Re: [RFC PATCH 02/27] containers: Implement containers as kernel objects

Christian Brauner <christian@xxxxxxxxxx> · Wed, 20 Feb 2019 14:26:02 +0100

On Wed, Feb 20, 2019 at 10:46:24AM +0800, Ian Kent wrote:
> On Fri, 2019-02-15 at 16:07 +0000, David Howells wrote:
> > Implement a kernel container object such that it contains the following
> > things:
> > 
> >  (1) Namespaces.
> > 
> >  (2) A root directory.
> > 
> >  (3) A set of processes, including one designated as the 'init' process.
> 
> Yeah, I think a name other than init needs to be used for this
> process.
> 
> The problem being that there is no requirement for container
> process 1 to behave in any way like an "init" process is
> expected to behave and that leads to confusion (at least
> it certainly did for me).

If you look at the documentation for pid namespaces(7) you can see that
the pid 1 inside a pid namespace is expected to behave like an init
process:
-  "The  first  process created in a new namespace [...] has  the PID 1,
   and is the "init" process for the namespace (see init(1))."
- "[...] child process that is orphaned within the namespace will be
  reparented to this process rather than init(1) [...]"
- "If the "init" process of a PID namespace terminates, the kernel
  terminates all of the processes in the  namespace  via a SIGKILL
  signal.
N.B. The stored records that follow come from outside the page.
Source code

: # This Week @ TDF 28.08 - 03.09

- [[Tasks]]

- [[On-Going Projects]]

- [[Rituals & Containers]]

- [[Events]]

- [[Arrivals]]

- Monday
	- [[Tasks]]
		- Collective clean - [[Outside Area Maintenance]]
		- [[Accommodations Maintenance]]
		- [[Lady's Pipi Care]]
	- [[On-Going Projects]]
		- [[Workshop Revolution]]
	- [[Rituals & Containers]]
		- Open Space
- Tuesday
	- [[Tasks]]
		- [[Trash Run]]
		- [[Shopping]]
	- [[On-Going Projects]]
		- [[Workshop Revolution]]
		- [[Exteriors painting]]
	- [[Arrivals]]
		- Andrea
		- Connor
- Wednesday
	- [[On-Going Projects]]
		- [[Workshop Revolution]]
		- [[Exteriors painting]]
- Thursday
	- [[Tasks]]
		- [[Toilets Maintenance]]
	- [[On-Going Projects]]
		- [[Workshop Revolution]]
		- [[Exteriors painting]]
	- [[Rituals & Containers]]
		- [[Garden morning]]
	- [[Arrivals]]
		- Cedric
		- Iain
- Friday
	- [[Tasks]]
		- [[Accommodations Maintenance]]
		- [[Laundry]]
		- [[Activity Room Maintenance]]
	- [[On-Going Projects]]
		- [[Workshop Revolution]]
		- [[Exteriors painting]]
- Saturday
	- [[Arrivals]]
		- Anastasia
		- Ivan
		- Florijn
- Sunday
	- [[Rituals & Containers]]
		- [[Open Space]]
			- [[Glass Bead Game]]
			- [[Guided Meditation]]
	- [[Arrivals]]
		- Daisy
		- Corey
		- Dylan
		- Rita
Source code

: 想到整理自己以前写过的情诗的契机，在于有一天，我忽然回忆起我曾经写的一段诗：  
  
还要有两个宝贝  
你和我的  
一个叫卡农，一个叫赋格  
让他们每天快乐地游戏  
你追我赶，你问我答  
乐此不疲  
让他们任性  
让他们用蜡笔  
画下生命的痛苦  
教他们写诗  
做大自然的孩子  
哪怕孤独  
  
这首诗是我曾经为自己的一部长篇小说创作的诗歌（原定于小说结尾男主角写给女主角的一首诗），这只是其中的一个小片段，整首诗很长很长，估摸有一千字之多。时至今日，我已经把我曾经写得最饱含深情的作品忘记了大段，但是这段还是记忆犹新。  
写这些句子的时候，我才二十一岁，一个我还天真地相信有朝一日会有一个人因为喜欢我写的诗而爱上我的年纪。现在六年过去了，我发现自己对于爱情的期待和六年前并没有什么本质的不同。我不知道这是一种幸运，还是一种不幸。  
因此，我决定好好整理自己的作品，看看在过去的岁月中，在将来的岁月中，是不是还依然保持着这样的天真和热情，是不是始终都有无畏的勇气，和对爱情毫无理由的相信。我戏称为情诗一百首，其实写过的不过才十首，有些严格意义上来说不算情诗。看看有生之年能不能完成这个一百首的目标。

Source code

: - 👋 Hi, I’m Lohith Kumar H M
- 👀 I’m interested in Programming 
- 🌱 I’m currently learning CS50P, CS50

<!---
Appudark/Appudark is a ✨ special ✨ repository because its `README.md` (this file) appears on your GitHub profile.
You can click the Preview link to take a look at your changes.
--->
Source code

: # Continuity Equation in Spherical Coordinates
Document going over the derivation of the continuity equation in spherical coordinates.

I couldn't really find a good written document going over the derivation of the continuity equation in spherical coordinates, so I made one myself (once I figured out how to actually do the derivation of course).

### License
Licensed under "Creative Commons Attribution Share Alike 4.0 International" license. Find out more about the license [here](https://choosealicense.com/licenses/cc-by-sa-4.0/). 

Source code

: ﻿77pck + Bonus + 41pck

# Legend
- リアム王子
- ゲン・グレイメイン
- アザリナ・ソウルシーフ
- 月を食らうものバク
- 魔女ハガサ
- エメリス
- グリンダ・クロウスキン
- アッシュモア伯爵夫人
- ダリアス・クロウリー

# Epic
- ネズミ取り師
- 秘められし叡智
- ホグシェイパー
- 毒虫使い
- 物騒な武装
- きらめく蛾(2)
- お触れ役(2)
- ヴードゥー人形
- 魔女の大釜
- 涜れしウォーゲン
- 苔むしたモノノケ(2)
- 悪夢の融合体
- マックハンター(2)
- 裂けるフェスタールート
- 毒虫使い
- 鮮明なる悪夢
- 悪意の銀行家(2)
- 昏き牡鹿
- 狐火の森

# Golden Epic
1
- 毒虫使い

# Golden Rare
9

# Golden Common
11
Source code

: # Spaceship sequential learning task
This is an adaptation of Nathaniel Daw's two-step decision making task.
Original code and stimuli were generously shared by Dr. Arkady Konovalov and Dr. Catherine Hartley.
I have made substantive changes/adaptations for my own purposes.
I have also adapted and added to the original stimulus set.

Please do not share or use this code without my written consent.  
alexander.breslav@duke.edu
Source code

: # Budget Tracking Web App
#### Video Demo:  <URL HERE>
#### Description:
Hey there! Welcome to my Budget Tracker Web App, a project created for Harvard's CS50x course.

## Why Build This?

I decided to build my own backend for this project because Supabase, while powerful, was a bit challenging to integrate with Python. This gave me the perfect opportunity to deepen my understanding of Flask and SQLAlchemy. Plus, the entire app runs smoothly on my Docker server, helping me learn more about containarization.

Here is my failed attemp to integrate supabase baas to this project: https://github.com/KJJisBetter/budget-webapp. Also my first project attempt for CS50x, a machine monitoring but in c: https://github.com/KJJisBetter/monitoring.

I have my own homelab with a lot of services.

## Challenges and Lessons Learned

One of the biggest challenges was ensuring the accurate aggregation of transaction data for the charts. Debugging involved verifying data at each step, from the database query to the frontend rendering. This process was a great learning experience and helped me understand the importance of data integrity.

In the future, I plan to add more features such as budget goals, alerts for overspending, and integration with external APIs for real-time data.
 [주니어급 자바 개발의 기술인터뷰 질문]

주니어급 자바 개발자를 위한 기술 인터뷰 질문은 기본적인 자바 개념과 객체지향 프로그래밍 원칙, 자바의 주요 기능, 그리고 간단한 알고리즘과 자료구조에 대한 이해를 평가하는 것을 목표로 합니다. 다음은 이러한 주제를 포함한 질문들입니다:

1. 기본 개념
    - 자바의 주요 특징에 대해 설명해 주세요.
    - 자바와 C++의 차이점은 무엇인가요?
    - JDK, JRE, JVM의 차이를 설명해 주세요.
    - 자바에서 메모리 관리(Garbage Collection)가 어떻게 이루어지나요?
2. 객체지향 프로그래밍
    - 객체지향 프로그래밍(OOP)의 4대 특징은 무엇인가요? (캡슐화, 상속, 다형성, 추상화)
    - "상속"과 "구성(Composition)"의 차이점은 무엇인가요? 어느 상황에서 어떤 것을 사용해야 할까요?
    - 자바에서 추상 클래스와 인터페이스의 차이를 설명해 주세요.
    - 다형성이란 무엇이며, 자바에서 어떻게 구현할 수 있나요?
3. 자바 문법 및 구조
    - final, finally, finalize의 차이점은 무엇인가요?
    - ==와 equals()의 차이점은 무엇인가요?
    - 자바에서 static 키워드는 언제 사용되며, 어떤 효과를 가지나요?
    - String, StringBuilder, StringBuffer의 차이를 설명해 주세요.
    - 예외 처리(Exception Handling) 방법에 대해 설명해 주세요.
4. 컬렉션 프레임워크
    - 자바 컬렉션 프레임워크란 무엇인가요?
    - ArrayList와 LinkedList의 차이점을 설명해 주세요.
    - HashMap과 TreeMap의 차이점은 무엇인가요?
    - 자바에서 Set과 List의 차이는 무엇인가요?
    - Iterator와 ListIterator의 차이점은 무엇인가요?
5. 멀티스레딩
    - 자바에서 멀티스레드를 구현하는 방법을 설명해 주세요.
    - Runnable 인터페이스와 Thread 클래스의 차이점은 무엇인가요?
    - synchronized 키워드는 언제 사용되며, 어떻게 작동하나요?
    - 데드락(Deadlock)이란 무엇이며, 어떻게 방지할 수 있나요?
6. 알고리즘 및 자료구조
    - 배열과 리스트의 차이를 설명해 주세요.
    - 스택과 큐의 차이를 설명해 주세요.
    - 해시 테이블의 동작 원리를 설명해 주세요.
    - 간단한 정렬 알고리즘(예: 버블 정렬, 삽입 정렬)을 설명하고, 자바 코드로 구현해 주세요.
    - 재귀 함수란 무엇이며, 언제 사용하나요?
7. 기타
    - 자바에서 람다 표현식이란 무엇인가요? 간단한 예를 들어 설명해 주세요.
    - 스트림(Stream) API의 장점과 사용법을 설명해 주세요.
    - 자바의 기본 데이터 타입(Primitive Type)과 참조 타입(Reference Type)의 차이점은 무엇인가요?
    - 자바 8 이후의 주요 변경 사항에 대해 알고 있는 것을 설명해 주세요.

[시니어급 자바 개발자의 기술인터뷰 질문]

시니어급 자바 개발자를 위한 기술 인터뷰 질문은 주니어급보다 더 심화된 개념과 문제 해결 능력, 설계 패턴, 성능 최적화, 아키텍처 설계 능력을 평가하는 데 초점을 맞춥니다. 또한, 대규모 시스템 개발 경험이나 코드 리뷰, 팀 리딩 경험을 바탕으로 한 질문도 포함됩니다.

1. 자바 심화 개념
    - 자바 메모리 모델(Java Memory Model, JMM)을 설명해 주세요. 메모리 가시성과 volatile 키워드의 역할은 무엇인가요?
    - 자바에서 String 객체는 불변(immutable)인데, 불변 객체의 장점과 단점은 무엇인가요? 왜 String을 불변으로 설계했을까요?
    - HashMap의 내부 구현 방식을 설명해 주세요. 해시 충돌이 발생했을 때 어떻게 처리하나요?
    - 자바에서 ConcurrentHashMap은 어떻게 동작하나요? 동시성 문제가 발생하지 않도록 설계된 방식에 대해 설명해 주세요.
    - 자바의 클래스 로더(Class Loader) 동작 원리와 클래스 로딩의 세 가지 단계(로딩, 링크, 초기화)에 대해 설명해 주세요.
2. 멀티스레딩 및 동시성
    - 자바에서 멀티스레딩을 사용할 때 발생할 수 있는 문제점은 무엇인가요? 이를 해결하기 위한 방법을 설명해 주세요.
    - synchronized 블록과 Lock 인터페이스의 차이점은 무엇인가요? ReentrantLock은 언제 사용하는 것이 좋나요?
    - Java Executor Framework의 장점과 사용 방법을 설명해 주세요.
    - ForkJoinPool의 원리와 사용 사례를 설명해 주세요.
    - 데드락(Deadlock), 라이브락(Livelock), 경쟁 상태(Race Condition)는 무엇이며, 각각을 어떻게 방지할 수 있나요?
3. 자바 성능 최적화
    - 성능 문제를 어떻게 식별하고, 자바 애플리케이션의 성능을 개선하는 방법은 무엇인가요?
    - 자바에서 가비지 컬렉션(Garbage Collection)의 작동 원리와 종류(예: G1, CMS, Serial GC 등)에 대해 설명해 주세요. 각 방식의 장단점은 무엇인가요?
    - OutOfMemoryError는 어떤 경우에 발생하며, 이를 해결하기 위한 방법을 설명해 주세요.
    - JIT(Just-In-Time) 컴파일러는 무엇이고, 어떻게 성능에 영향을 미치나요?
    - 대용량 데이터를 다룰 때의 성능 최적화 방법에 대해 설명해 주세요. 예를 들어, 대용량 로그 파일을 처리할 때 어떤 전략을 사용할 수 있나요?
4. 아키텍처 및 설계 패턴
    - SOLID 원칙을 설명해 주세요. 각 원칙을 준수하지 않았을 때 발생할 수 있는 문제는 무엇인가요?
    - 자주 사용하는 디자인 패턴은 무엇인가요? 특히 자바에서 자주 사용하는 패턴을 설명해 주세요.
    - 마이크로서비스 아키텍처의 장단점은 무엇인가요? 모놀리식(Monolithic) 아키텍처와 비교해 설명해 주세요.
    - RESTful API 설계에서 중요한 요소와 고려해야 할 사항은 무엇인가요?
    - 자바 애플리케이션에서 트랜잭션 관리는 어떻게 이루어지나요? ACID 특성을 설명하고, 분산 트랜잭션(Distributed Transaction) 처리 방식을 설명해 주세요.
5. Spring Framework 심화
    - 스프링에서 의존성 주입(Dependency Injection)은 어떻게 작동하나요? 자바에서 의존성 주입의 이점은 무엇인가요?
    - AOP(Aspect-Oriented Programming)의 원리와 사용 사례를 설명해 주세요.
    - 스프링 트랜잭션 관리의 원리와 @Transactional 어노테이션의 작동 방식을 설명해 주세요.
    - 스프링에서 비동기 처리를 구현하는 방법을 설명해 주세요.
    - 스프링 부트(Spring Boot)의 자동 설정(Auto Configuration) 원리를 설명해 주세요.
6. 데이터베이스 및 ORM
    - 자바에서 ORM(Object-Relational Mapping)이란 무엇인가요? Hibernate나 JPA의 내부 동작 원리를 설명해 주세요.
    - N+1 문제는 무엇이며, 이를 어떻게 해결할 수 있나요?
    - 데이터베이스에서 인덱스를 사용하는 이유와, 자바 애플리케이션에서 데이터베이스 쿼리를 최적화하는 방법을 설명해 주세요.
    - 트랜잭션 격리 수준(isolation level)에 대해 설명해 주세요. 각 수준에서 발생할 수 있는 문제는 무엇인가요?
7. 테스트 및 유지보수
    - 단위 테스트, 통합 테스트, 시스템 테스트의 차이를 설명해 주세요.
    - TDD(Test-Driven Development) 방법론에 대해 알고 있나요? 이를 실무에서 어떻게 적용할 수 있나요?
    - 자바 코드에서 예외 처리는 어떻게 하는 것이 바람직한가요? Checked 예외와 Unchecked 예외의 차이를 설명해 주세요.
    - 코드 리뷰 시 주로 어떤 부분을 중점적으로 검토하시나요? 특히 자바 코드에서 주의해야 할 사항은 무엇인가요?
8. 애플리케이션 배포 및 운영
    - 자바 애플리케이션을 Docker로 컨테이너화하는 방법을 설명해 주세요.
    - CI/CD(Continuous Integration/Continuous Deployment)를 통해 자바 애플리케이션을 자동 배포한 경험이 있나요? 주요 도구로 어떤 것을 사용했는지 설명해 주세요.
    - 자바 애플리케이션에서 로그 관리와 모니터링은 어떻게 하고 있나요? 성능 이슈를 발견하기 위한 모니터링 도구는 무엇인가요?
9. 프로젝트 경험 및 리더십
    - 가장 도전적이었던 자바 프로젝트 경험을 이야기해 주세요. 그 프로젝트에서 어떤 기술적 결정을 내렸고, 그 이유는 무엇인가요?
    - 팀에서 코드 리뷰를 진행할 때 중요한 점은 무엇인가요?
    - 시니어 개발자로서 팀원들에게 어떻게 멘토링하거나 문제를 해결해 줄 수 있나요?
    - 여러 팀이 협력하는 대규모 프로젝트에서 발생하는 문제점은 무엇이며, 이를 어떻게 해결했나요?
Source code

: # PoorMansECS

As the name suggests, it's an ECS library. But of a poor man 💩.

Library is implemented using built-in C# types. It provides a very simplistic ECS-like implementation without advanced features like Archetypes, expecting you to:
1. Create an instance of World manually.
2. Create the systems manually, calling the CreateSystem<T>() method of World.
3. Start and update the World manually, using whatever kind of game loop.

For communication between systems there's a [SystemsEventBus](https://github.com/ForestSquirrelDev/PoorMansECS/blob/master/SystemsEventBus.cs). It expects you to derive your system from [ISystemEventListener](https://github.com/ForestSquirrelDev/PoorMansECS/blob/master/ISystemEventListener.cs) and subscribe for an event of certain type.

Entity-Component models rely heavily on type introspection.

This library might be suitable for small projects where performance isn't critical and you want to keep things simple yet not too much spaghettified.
This behavior reflects the fact that the "init" process is
  essential for the cor‐ rect operation of a PID namespace."
- "Only signals for which the "init" process has established a signal
  handler can be sent to the  "init" process by other members of the
  PID namespace."
- "[...] the reboot(2) system call causes a signal to be sent to the
  namespace "init" process."

This is one of the reasons why all major current container runtimes
finally after years of failing to realize this run a stub init process
that mimicks a dumb init. Sure, you get away with not having an init
that behaves like an init but this is inherently broken or at least
against the way pid namespaces were designed.